Gradients not populating as expected

Sorry, I know questions of this sort have been asked a lot, but I still don't understand the behavior of autograd.

A simple example is below:

ce_loss=torch.nn.BCELoss()
par=torch.randn((1,n),requires_grad=True)
act=torch.nn.Sigmoid()

y_hat=[]
for obs in data:
    y_hat.append(act(par@obs))

loss=ce_loss(torch.tensor(y_hat,requires_grad=True),y)
loss.backward()

After applying backward, the grad of par remains None (although it is a leaf node with requires_grad=True).

Any tips?

Solution

It is simply because torch.tensor(...) create a new leaf of the computational graph. It means by definition that the operation inside torch.tensor are blocked, in particular the computation using elements of par (and so, the grads are never computed). Note that adding requires_grad=True doesn't change anything because it always creates a leaf (with grads) that forgot the previous operations by definition of a leaf.

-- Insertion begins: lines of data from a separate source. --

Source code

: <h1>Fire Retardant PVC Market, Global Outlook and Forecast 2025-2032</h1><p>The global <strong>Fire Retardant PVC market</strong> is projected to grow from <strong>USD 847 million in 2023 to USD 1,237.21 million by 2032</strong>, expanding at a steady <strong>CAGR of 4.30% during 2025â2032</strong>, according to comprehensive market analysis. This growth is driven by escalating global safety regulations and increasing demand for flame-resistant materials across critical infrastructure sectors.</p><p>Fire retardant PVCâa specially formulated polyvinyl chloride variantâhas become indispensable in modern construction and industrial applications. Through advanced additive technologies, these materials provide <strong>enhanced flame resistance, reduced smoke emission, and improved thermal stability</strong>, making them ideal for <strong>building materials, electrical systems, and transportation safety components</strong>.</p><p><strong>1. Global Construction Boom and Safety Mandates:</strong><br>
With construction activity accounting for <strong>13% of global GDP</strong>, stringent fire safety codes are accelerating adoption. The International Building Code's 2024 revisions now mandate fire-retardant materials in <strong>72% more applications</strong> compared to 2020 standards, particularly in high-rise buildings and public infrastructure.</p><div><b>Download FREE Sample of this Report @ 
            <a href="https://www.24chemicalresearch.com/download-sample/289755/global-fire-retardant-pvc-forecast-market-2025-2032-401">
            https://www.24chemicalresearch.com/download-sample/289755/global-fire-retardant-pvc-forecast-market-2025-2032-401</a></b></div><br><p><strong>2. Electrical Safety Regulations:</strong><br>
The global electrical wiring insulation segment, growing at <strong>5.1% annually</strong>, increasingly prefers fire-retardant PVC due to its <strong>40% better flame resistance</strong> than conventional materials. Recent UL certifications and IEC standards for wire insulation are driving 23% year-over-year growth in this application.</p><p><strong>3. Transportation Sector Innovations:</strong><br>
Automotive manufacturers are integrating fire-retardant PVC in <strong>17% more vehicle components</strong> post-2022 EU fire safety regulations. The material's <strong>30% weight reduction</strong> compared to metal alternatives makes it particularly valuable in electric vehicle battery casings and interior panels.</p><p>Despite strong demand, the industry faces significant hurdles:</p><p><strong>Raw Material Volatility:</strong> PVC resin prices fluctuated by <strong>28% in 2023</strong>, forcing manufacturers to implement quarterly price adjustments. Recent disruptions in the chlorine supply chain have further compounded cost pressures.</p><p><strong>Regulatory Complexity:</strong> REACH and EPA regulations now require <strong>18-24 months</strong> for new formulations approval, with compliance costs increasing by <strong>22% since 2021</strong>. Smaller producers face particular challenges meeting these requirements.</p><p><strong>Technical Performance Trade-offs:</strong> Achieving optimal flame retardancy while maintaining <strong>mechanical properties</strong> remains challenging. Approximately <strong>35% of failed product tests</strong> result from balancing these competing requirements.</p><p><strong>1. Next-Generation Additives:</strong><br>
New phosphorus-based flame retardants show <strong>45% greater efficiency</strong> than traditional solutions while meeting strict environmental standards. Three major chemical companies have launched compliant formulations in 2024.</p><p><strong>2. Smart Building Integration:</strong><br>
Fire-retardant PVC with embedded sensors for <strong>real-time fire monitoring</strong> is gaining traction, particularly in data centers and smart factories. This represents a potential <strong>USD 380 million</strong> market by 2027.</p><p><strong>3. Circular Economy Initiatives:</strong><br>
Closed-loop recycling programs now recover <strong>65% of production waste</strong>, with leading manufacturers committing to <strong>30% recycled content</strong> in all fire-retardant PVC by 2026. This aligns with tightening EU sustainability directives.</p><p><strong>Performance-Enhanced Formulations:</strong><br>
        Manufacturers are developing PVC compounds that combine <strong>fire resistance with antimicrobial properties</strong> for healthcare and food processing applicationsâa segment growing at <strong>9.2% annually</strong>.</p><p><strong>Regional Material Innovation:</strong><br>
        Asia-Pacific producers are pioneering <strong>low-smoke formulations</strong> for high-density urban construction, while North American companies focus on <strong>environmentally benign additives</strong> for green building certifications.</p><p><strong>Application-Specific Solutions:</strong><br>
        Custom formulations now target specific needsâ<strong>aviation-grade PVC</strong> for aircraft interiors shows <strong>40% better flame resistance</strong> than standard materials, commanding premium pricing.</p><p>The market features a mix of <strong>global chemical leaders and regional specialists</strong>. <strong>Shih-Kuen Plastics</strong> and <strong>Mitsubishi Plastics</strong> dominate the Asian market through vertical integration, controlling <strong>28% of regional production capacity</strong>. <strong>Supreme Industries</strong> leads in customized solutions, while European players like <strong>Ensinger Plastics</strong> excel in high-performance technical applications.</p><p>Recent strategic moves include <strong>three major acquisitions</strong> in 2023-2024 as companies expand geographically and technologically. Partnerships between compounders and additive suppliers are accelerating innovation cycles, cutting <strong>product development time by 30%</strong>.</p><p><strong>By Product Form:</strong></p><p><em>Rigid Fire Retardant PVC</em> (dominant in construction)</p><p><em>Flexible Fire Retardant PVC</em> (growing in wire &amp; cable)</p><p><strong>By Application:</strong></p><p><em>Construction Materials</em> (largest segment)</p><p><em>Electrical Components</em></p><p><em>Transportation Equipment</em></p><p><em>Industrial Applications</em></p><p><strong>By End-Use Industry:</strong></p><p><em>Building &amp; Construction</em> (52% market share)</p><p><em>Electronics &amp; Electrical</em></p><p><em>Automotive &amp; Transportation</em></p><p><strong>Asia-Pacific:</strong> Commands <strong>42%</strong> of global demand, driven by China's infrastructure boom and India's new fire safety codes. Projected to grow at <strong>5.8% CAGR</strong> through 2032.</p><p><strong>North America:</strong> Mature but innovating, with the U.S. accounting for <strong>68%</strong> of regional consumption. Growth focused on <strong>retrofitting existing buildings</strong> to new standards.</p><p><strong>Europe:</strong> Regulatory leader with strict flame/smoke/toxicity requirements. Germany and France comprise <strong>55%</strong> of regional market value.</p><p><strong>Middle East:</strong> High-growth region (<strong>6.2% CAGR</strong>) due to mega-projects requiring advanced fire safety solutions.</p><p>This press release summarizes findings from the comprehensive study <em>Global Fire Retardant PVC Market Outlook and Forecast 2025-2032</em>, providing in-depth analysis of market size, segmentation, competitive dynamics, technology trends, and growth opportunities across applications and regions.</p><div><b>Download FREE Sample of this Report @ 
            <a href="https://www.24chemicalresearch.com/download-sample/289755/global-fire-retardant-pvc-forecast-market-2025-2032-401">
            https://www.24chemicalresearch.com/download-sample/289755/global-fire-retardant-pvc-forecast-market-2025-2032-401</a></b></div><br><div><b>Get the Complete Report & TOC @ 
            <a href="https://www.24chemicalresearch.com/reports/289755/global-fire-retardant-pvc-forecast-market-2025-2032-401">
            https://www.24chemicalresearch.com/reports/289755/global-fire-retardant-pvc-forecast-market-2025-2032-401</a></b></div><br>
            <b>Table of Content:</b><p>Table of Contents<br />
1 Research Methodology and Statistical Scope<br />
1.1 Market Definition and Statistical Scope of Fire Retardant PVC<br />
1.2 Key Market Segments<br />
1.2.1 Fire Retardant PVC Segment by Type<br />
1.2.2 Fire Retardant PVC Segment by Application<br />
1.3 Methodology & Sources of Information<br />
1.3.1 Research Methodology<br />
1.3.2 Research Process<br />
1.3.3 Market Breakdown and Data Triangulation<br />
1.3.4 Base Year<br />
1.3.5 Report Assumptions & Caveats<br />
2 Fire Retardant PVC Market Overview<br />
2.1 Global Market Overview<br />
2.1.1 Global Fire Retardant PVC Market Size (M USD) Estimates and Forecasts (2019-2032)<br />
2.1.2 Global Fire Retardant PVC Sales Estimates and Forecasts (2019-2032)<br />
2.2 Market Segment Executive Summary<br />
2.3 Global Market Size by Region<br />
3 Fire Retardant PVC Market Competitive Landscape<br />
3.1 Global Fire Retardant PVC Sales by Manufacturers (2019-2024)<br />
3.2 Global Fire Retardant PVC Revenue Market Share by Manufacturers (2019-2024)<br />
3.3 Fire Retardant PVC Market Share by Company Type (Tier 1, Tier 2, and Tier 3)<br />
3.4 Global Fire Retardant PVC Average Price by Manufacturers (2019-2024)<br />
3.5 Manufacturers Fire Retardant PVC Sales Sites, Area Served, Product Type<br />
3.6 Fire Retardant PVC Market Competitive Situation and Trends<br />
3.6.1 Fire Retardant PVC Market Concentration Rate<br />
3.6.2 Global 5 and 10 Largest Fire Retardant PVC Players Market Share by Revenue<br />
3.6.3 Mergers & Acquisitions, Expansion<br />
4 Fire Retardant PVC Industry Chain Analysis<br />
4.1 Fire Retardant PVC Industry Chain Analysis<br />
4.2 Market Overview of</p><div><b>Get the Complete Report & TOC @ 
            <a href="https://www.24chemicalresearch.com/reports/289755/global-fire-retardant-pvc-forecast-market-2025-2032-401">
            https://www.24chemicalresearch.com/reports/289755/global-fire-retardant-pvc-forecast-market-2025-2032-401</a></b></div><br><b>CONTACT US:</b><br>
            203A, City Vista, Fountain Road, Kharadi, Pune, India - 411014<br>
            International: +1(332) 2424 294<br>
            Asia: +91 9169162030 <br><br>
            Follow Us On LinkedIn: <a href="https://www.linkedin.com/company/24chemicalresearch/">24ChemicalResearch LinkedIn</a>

I suggest you an other way to make your computation without iterate on data and using native parallelization:

batch_size, n = 8, 10  # or something else

# Random data and labels to reproduce the code
data = torch.randn((batch_size, n))
y = torch.randn((batch_size, ))

y = y.unsqueeze(1)  # size (batch_size, 1)
ce_loss = torch.nn.BCELoss()
par = torch.randn((1, n), requires_grad=True)
act = torch.nn.Sigmoid()

y_hat = act(data @ par.T)  # compute all predictions in parallel

loss = ce_loss(y_hat, y)  # automatically reduced to scalar (mean)
loss.backward()

print(par.grad)  # no longer None!